I saw the Today in History Column had a mention of a Belva Lockwood Burlesque, and thought that other readers would be interested in knowing that Belva was a famous advocate of women’s rights in her day, and that men in numerous towns created Belva Lockwood burlesques, where they would mock her, apparently by dressing up in drag, and mocking her, as near as I can make of it from reading old books that have been digitized.

Here is the wikipedia biography.

https://en.wikipedia.org/wiki/Belva_Ann_Lockwood

Rolf

Comments | 6

  • Thanks!

    Here’s the mention from yesterday in case anyone missed it:

    “Brattleboro, 1888: A burlesque Belva Lockwood procession escorted by the drum corps paraded the streets Friday evening.”

    Glad you did some research on this… it is a very strange sentence.

    Mocking women’s rights… right here in town. Ahh, 1888.

    • One degree of seperation from Brattleboro: Victoria Woodhull

      In her amazing book, Other Powers, the wonderful writer Barbara Goldsmith documented the life and times of Victoria Woodhull. Woodhull was a feminist activist, our first female presidential candidate, and at times, a gifted grifter. She set up the first psychic investment firm, which benefited more from insider information she obtained from robber baron Jim Fisk and the Vanderbilt family (probably more so than any from spirits she claimed to be in touch with.) Fisk was a son of Jim Fisk sr, who ran a temperance hotel in downtown Brattleboro. Jim Fisk Jr is buried in the Prospect Hill Cemetery, with naked women carved out of limestone,(one of whom holds a bag of railroad stocks that are weathering away into non-legibility) sitting atop him for eternity.
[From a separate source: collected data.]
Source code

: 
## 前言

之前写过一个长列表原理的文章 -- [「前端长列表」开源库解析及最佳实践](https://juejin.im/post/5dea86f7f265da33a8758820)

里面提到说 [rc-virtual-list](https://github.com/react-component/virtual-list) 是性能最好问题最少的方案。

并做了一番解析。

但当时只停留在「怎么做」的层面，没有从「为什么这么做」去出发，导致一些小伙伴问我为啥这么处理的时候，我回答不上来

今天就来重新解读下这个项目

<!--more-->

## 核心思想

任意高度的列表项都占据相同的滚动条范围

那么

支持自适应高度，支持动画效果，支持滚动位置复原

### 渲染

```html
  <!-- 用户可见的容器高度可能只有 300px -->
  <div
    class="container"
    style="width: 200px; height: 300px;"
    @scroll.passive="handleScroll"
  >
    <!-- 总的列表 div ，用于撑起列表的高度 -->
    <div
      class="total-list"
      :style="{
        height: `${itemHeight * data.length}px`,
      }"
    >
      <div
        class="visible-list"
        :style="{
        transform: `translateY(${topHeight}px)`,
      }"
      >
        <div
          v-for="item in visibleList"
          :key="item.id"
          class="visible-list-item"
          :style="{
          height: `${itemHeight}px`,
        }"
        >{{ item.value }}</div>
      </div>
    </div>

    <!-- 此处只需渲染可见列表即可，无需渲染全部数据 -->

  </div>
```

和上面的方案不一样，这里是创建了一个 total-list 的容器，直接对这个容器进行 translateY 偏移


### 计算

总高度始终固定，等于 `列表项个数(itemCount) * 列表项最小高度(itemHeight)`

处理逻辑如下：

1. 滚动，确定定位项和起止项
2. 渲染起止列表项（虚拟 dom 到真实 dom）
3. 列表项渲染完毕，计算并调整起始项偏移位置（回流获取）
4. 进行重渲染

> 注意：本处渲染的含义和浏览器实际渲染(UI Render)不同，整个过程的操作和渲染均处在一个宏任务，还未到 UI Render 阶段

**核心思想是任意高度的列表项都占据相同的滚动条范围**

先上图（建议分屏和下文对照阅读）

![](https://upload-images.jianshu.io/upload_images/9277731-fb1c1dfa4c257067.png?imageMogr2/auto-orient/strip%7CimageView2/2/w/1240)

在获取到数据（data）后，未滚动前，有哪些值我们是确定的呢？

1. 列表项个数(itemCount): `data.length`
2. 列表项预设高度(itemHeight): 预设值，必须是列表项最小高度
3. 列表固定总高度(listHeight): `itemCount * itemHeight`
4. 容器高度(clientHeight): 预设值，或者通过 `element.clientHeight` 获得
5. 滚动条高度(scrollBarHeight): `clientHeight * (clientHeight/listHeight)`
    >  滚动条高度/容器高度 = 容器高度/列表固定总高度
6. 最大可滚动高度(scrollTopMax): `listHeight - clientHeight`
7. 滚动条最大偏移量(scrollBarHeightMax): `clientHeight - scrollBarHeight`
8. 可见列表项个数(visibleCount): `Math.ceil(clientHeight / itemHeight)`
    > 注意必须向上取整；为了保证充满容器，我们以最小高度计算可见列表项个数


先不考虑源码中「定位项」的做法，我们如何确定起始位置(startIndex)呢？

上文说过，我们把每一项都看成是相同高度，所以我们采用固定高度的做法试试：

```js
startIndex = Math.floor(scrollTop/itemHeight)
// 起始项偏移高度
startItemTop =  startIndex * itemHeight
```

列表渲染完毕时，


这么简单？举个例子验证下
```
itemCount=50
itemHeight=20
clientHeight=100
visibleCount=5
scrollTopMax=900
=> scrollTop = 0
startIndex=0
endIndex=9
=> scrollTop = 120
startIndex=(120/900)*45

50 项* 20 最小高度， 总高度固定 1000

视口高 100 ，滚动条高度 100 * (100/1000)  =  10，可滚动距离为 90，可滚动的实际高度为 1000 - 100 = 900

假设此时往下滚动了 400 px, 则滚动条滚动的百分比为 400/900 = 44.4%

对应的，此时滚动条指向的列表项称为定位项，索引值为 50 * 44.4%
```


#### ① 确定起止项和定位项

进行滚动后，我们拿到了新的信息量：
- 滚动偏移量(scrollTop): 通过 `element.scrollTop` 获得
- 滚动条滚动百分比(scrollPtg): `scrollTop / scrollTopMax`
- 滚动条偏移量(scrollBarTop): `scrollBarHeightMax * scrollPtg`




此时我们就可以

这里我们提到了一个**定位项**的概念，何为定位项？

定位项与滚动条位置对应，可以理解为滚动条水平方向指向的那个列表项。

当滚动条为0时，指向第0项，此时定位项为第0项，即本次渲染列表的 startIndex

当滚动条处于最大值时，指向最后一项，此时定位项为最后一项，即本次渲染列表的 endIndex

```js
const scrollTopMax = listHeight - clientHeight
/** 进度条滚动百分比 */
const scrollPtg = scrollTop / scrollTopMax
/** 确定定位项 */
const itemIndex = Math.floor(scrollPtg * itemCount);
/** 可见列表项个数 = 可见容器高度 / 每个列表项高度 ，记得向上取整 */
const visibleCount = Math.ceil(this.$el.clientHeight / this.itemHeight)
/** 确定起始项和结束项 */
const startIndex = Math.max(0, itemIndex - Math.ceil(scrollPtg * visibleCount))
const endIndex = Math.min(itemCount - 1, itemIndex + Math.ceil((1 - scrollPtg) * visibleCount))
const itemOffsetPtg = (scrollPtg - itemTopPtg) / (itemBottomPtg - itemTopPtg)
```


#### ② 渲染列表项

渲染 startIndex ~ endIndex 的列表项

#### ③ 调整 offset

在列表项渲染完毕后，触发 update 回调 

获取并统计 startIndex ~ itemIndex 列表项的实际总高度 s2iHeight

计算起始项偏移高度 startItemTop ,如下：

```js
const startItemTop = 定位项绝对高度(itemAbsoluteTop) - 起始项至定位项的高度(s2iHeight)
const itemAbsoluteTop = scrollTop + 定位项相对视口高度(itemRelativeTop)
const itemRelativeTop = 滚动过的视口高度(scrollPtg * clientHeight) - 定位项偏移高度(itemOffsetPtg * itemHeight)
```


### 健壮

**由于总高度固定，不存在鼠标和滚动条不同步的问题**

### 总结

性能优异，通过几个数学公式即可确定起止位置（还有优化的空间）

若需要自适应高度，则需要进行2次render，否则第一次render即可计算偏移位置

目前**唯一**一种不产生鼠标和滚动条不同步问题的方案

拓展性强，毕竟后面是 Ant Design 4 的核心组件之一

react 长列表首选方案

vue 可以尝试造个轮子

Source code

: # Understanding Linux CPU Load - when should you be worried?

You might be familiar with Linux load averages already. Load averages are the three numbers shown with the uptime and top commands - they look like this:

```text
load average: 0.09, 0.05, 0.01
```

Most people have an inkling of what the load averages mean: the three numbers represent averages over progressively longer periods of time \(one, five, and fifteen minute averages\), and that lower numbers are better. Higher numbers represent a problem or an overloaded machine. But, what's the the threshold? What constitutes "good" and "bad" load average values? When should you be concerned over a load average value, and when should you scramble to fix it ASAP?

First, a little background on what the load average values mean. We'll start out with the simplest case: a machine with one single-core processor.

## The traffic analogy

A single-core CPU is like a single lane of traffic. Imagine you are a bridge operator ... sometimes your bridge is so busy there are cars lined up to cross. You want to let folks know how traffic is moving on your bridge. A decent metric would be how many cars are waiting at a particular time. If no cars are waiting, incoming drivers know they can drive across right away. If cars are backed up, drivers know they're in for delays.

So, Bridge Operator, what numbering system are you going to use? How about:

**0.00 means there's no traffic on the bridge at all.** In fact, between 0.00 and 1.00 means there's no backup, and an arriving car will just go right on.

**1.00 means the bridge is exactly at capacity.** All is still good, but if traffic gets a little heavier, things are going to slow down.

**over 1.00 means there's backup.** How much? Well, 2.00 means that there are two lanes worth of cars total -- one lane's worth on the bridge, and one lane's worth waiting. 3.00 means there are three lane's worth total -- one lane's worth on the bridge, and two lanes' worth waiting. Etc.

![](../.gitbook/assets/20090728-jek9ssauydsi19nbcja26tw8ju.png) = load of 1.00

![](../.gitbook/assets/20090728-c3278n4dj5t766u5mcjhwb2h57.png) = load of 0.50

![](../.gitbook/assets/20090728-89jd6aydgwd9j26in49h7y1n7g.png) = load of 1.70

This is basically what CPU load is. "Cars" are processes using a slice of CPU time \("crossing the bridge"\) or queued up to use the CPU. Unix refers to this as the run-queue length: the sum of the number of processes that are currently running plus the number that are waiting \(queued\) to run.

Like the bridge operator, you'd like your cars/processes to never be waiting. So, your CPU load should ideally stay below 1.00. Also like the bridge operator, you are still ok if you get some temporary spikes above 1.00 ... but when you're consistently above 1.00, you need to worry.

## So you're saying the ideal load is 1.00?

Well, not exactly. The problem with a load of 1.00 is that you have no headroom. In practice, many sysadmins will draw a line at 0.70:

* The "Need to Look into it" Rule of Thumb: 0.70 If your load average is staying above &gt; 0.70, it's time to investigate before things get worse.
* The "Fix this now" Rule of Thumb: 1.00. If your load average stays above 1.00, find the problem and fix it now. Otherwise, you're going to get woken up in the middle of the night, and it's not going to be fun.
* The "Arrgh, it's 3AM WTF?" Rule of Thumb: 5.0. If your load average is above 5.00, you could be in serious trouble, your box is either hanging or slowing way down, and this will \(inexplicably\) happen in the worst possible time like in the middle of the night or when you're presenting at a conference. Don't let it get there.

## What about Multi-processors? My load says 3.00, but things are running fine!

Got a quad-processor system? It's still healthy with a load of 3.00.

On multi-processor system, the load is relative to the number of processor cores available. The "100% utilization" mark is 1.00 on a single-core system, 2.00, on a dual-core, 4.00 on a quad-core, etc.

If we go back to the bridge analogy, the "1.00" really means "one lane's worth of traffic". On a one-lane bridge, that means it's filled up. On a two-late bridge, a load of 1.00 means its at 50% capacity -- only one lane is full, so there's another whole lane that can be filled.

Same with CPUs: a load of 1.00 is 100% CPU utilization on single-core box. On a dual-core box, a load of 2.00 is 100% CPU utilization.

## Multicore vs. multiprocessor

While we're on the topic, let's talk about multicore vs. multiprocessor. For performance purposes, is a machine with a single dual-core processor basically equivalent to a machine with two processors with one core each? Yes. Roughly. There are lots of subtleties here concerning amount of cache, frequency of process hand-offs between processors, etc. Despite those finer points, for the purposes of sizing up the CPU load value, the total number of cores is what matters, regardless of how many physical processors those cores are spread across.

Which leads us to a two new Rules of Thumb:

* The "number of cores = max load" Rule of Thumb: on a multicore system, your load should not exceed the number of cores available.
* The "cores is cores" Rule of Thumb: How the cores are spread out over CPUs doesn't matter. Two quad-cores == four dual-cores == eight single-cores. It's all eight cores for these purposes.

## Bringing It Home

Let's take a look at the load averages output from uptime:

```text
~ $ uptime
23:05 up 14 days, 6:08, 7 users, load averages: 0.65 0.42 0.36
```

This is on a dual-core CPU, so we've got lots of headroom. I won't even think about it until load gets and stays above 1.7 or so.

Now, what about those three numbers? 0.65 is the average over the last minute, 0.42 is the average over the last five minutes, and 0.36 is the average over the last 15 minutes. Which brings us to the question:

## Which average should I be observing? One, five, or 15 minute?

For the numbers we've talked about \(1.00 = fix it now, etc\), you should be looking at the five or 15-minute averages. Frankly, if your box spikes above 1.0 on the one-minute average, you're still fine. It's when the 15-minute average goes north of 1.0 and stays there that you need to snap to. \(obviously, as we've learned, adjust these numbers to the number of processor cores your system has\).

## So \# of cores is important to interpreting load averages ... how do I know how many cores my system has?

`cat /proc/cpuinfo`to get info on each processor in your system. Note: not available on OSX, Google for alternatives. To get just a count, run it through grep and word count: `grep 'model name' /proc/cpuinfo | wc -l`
    • Belva Burlesque only known about due to digitizing of old news

      So much can be learned from reading old newspapers.

      I started digitizing the Vermont Farmer and Record, which was the other big paper in Brattleboro in the mid to late 1800s. There are micro-films in the library, and a machine that can produce JPEGs and PDFs.

      It’s slow work, but I have found many gems while working on a book that I am not going to be able to finish. The V F and R is not slated to be digitized by the Vermont newspaper digitizing project, but I had a special interest in it.

      The scanned images should be made available, and should be on-line.

  • Lockwood '84

    The wikipedia link points out that she was the first (or 2nd) woman to run for president:

    “Belva Lockwood was the first woman (or second, depending on one’s opinion, after Victoria Woodhull) to run for President of the United States. Lockwood ran as the candidate of the National Equal Rights Party. She ran in the presidential elections of 1884 and 1888. “

  • Treated like an afterthought

    As the lone protest voice of spiritualism, religiosity and the belief-dependents on this site, it’s important to add that the notion of equal rights for women, whether in social acceptance or by law, in this country has not passed the muster to this very day. In this overly Jukrislim country women never had a chance.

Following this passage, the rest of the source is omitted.